After the Supreme Court declared the nation’s capital sentencing schemes to be unconstitutional in 1972, legislatures across the country began revising capital sentencing statutes in an attempt to remove the possibility of death sentences being handed out in the ”arbitrary and capricious” manner the Court condemned. In response, Georgia enacted a sentencing scheme that included the use of bifurcated capital trials, aggravating and mitigating circumstances, and the automatic review of death sentences by the Georgia Supreme Court, which was later deemed constitutional by the U.S. Supreme Court in 1976. Thirty-four states and the federal government now employ similar capital sentencing schemes, resulting in the use of 178 different aggravating circumstances among the thirty-five jurisdictions. This paper explores the wide use of those aggravating circumstances, the implications of jurisdictions utilizing so many aggravators, and suggests that the U.S. Supreme Court adopt a reduced list of the most common aggravating factors, requiring jurisdictions to do away with all others. Should the Supreme Court take this step, it will enable capital sentencing schemes to be uniform across the nation and will reduce the possibility of ‘overinclusion’ that is the result of a large number of aggravating circumstances which make almost every murder a capital crime.


First Place: Elizabeth Tatum-Barnes (Anthropology), “Food Justice: WIC and SNAP in Louisville Farmers’ Markets”


Honorable Mention: Brice Nordquist (English), “English Only Through Disavowal: Linguistic Violence in Politics and Pedagogy.”

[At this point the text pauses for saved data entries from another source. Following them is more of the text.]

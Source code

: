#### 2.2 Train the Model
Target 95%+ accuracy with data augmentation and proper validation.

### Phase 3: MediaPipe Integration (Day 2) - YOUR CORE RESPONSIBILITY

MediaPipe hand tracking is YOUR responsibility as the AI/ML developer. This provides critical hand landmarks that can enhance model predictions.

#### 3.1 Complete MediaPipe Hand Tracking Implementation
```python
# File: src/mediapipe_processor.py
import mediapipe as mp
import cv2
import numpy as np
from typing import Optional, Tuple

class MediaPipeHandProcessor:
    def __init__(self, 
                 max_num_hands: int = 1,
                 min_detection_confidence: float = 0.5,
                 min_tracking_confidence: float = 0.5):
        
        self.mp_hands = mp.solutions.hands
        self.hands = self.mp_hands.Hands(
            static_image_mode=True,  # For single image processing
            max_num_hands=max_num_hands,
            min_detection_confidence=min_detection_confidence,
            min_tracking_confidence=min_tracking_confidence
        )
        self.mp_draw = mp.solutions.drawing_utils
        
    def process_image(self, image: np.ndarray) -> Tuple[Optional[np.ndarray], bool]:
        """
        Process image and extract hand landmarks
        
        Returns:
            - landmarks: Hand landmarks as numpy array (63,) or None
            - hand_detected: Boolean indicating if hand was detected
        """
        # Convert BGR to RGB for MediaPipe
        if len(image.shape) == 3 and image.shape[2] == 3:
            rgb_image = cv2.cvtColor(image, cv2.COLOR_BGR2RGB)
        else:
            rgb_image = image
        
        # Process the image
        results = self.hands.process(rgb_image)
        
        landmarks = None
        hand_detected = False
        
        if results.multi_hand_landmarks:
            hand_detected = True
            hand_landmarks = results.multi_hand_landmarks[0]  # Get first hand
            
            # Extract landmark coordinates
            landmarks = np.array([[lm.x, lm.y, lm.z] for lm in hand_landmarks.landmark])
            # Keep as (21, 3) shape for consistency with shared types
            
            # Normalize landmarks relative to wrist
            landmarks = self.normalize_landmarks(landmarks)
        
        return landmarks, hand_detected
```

This essay considers the ways in which ideologies that work through political discourse to solidify an imaginary core of U.S. society by conflating nation, culture, identity and language operate in educational contexts. Drawing upon Joseph Roach’s concept of surrogate doubling, the author seeks to demonstrate the ways in which strategies of disavowal work to disguise linguistic heterogeneity in language politics and literacy pedagogy. In manners similar to both proponents and critics of the official English movement, writing pedagogies, texts and teachers often function as agents of linguistic and social normalization to preserve the imaginary core of U.S. society and its mythically monolithic standard of communication. Through ritual invocations in which language difference is seen as constituted by distance and separation rather than by ongoing contact and structured relations in emergent and translingual environments, political and pedagogical agents perpetuate a myth of linguistic unity and fixity for the preservation of Anglo-American authority.